I then created a talks.html template, which I placed in my _layouts folder. In the template, I iterate over the talks by calling each one with a for loop.
You can then create a _talks folder (it has to follow that convention) and now Jekyll knows that every file in that folder is a talk. Each talk is a simple markdown file. I followed the same steps for creating the portfolio pages in this site.
Collections make it incredibly simple for you to continue to add a variety of content to your site, and keep all the content neatly organized.
A post is nothing but a markdown file that follows a specific naming convention: YYYY-MM-DD-title-of-post.md. They must be placed in the, you guessed it, posts folder. Posts _need the date, otherwise Jekyll does not recognize the post as a post.
It can be tedious to have to write out this convention every time you want to write a post. Lucky for us, Jekyll is built in Ruby, so we can write a Rake task to handle post creation for us!
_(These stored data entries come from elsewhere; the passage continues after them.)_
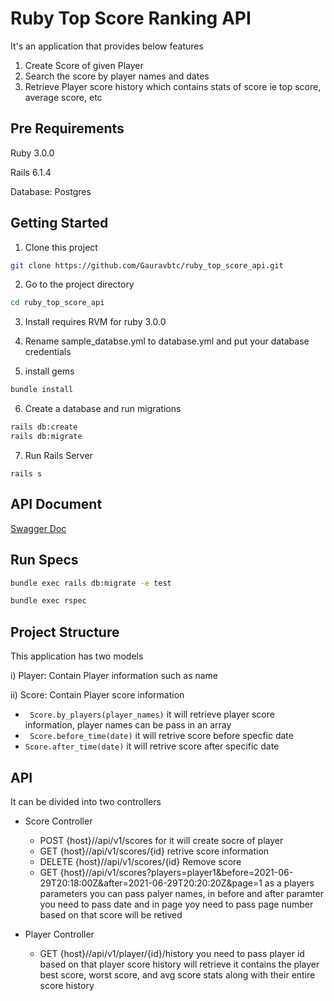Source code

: 
# Ruby Top Score Ranking API

It's an application that provides below features 

1. Create Score of given Player
2. Search the score by player names and dates 
3. Retrieve Player score history which contains stats of score ie top score, average score, etc 
  
## Pre Requirements

Ruby 3.0.0

Rails 6.1.4

Database: Postgres


## Getting Started

1. Clone this project
```bash
git clone https://github.com/Gauravbtc/ruby_top_score_api.git
```
2. Go to the project directory 
```bash 
cd ruby_top_score_api
```
3. Install requires RVM for ruby 3.0.0 

4. Rename sample_databse.yml to database.yml and put your database credentials

5. install gems 
```bash 
bundle install
```

6. Create a database and run migrations
```bash 
rails db:create 
rails db:migrate
```
7. Run Rails Server 
```
rails s
```

## API Document 

[Swagger Doc](http//localhost:3000/api-docs/index.html)

## Run Specs 

```bash
bundle exec rails db:migrate -e test

bundle exec rspec
```

## Project Structure
This application has two models 

i) Player: Contain Player information such as name
 
ii) Score: Contain Player score information
  

- ``` Score.by_players(player_names)``` it will retrieve player score information, player names can be pass in an array 
- ``` Score.before_time(date)``` it will retrive score before specfic date 
- ```Score.after_time(date)``` it will retrive score after specific date


## API
It can be divided into two controllers 

- Score Controller 
  - POST {host}//api/v1/scores for it will create socre of player 
  - GET {host}//api/v1/scores/{id} retrive score information 
  - DELETE {host}//api/v1/scores/{id}  Remove score 
  - GET {host}//api/v1/scores?players=player1&before=2021-06-29T20:18:00Z&after=2021-06-29T20:20:20Z&page=1 
    as a players parameters you can pass palyer names, in before and after paramter you need to pass date and in page yoy need to pass page number based on that score will be retived

 - Player Controller 
   - GET {host}//api/v1/player/{id}/history  you need to pass player id 
      based on that player score history will retrieve it contains the player best score, worst score, and avg score stats along with their entire score history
My Rakefile essentially asks you for the title of the post, the category, and then takes the input and formats it correctly, generating the file automatically. All I have to do is then open it in a text editor. (Full disclosure, I adapted this script from somewhere else on the internet.)
Deploying is free if you host with Github pages. To do this, all you have to do is create a branch of your repository and name it gh-pages. When you push your changes to Github, Github will automatically build the pages for you. Just make sure you are pushing to origin gh-pages when you want to publish your changes.
If you want a custom domain, simply add a CNAME file with your domain on it at the root of your repository. Point your domain’s A record to Github and voila! (This is the old way to do it, but I still do it this way.)
You can also simply go to the Settings page of your repository, and under “Options”, scroll down to “Github pages” and add your custom domain there.
Working with Jekyll is so simple now, I seriously don’t understand why anyone would choose anything else for their personal site. Deploying is a breeze, and your site is endlessly customizable.